A sei anni di distanza dalla chiusura della monumentale trilogia storica di Magdeburg (L’Eretico, La Furia, Il Demone), sviluppata nel triennio 2005-2007, Alan D. Altieri torna al romanzo e lo fa con un titolo che segna a sua volta un nuovo inizio. Uscito a giugno 2013, Juggernaut è sbarcato nelle librerie un po’ a sorpresa, come la pioggia inaspettata dopo un lungo periodo di siccità. Che Altieri stesse lavorando a qualcosa di nuovo, lo si sapeva da almeno un paio d’anni, ma in pochi potevano aspettarsi questo libro, che ha saputo scavalcare nelle priorità dell’autore tanto l’annunciato prologo di Magdeburg quanto Città di Tenebre, capitolo finale della Trilogia di Los Angeles e tassello mancante nella Pentalogia delle Megalopoli, entrambi attesissimi dalle schiere dei suoi fan. In molti si aspettavano da Altieri un’antologia anche per il 2013, come da tradizione ormai invalsa dal 2008: a partire da Armageddon, TEA ha infatti proseguito per cinque anni nel progetto di ristampa sistematica dei suoi racconti, rivisti e aggiornati, in raccolte imperdibili, di notevole spessore sia sul piano artistico che – mi si passi il termine – filologico.

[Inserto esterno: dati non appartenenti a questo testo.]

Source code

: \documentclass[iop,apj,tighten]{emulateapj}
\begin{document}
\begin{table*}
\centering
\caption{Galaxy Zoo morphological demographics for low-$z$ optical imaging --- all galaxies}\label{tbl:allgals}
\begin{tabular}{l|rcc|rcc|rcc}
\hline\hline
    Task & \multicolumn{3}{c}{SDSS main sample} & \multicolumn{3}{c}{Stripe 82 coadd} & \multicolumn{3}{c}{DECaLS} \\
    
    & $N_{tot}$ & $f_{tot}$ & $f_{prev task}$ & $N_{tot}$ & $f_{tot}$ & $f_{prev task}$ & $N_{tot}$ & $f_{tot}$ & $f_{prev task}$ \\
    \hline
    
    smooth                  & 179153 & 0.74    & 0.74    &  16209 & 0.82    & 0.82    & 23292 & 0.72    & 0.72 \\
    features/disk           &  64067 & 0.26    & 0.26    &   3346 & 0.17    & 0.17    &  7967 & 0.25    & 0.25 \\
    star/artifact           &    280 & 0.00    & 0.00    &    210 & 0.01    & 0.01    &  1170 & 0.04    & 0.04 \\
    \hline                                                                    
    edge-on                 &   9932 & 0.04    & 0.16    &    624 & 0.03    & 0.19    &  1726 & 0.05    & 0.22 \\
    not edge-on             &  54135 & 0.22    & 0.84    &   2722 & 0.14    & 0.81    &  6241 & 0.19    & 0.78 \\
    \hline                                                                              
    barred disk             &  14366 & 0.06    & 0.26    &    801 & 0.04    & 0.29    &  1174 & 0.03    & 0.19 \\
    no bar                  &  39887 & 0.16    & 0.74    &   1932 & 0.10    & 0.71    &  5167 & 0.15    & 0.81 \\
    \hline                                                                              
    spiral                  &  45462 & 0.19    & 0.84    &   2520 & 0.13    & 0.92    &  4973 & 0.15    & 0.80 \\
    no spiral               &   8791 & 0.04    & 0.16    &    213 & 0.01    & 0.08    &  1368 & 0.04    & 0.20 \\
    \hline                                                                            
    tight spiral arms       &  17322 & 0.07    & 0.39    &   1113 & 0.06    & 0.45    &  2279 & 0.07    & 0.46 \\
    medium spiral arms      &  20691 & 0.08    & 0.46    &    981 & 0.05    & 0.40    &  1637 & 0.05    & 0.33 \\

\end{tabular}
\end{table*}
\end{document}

A sorprendere tutti è arrivato invece un romanzo che rappresenta l’inizio di una nuova saga: la cosiddetta Terminal War si segnala fin da questo esordio per la sua aderenza al canone dell’autore, codificato nel paradigma della distruzione-estinzione-resurrezione, e con tutte le carte in regola per portare “il livello dello scontro ben oltre i «limiti estremi» dell’umano. E dell’inumano”. Juggernaut, pubblicato sempre da TEA, è il punto di origine di questo nuovo ciclo, costellato di richiami al già citato affresco narrativo della Pentalogia delle Megalopoli (1981-1997, ancora mancante del quinto e conclusivo volume, crocevia tra i quattro romanzi già pubblicati), e in particolare agli ultimi due titoli della serie: i più futuristici Ultima Luce (1995) e Kondor (1997), ma non solo. È un titolo che dovrebbe quindi esercitare un richiamo particolare sui lettori di fantascienza, visto lo scenario futuribile, come sempre ad altissimo livello di entropia e devastazione, che Altieri comincia a delineare.

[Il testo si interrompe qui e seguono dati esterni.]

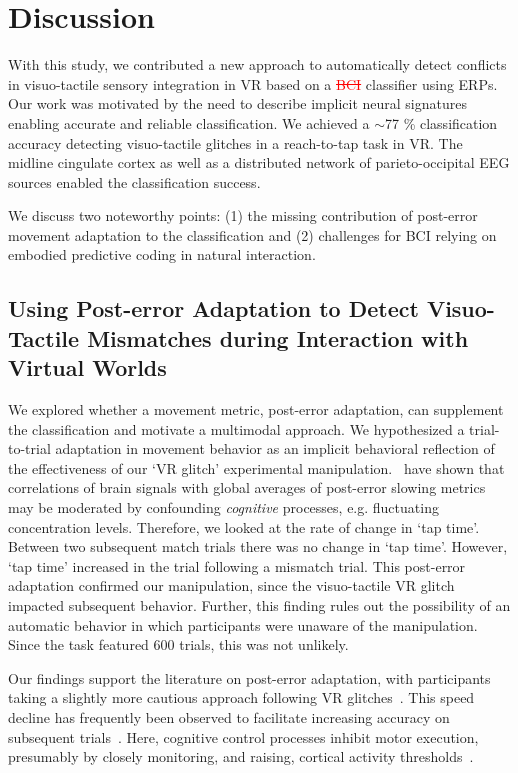\section{Discussion}

With this study, we contributed a new approach to automatically detect conflicts in visuo-tactile sensory integration in VR based on a \textcolor{red}{\st{BCI}} classifier using ERPs. Our work was motivated by the need to describe implicit neural signatures enabling accurate and reliable classification. We achieved a $\sim$77 \% classification accuracy detecting visuo-tactile glitches in a reach-to-tap task in VR. The midline cingulate cortex as well as a distributed network of parieto-occipital EEG sources enabled the classification success.

We discuss two noteworthy points: (1) the missing contribution of post-error movement adaptation to the classification and (2) challenges for BCI relying on embodied predictive coding in natural interaction.

\subsection{Using Post-error Adaptation to Detect Visuo-Tactile Mismatches during Interaction with Virtual Worlds}

We explored whether a movement metric, post-error adaptation, can supplement the classification and motivate a multimodal approach. We hypothesized a trial-to-trial adaptation in movement behavior as an implicit behavioral reflection of the effectiveness of our `VR glitch' experimental manipulation.~\cite{Dutilh2012-ps} have shown that correlations of brain signals with global averages of post-error slowing metrics may be moderated by confounding \textit{cognitive} processes, e.g. fluctuating concentration levels. Therefore, we looked at the rate of change in `tap time'. Between two subsequent match trials there was no change in `tap time'. However, `tap time' increased in the trial following a mismatch trial. This post-error adaptation confirmed our manipulation, since the visuo-tactile VR glitch impacted subsequent behavior. Further, this finding rules out the possibility of an automatic behavior in which participants were unaware of the manipulation. Since the task featured 600 trials, this was not unlikely. 

Our findings support the literature on post-error adaptation, with participants taking a slightly more cautious approach following VR glitches~\cite{Rabbitt1977-yg}. This speed decline has frequently been observed to facilitate increasing accuracy on subsequent trials~\cite{Ridderinkhof2004-rz}. Here, cognitive control processes inhibit motor execution, presumably by closely monitoring, and raising, cortical activity thresholds~\cite{Botvinick2001-bs}.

Non c’è dubbio che Juggernaut sia a tutti gli effetti un romanzo di fantascienza. Ma è anche altro: un tale concentrato di sensibilità e modelli ricavati dai generi più disparati da vanificare comunque qualsiasi tentativo di classificazione. Non mancano all’appello: l’action thriller, l’hard-boiled, il racconto di guerra, l’horror. La fantascienza si ritrova declinata nelle sue varianti military sci-fi e, per il momento in forma ancora embrionale, space opera. Il tutto mescolato con tematiche cyberpunk nella loro più ardita derivazione postumanista. Forse, appropriandoci di un’espressione adottata dall’autore direttamente nelle pagine di questo romanzo, si potrebbe parlare di techno-weird, un’etichetta che in qualche misura promette molto di ciò che il lettore potrà trovare in questo romanzo.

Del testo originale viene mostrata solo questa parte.